● GIVEN RECORDS
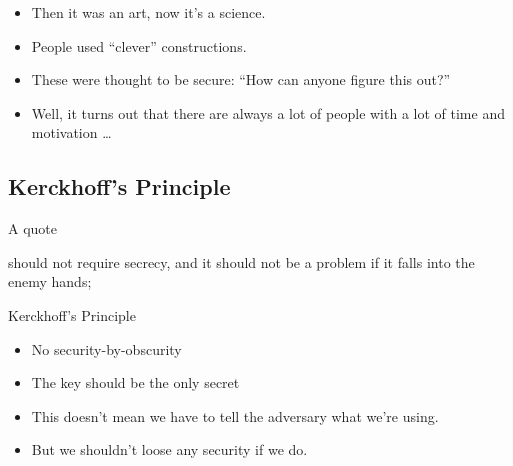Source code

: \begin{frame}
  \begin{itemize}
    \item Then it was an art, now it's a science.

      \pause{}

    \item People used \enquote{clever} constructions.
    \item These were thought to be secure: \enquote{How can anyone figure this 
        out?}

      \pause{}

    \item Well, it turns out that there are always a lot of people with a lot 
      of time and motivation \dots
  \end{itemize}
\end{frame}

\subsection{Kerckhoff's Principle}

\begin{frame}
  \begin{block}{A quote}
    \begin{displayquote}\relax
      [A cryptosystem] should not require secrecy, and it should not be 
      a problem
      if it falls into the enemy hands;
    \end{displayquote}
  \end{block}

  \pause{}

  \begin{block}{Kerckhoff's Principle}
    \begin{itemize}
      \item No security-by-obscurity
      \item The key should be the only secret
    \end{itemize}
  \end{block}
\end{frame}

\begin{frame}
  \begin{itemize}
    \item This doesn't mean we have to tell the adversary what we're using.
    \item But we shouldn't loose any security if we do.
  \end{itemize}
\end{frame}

● WHAT TO WORK ON
Output every record verbatim, excluding any picture it contains.

● RESPONSE TO THE TASK
Source code

: \begin{frame}
  \begin{itemize}
    \item Then it was an art, now it's a science.

      \pause{}

    \item People used \enquote{clever} constructions.
    \item These were thought to be secure: \enquote{How can anyone figure this 
        out?}

      \pause{}

    \item Well, it turns out that there are always a lot of people with a lot 
      of time and motivation \dots
  \end{itemize}
\end{frame}

\subsection{Kerckhoff's Principle}

\begin{frame}
  \begin{block}{A quote}
    \begin{displayquote}\relax
      [A cryptosystem] should not require secrecy, and it should not be 
      a problem
      if it falls into the enemy hands;
    \end{displayquote}
  \end{block}

  \pause{}

  \begin{block}{Kerckhoff's Principle}
    \begin{itemize}
      \item No security-by-obscurity
      \item The key should be the only secret
    \end{itemize}
  \end{block}
\end{frame}

\begin{frame}
  \begin{itemize}
    \item This doesn't mean we have to tell the adversary what we're using.
    \item But we shouldn't loose any security if we do.
  \end{itemize}
\end{frame}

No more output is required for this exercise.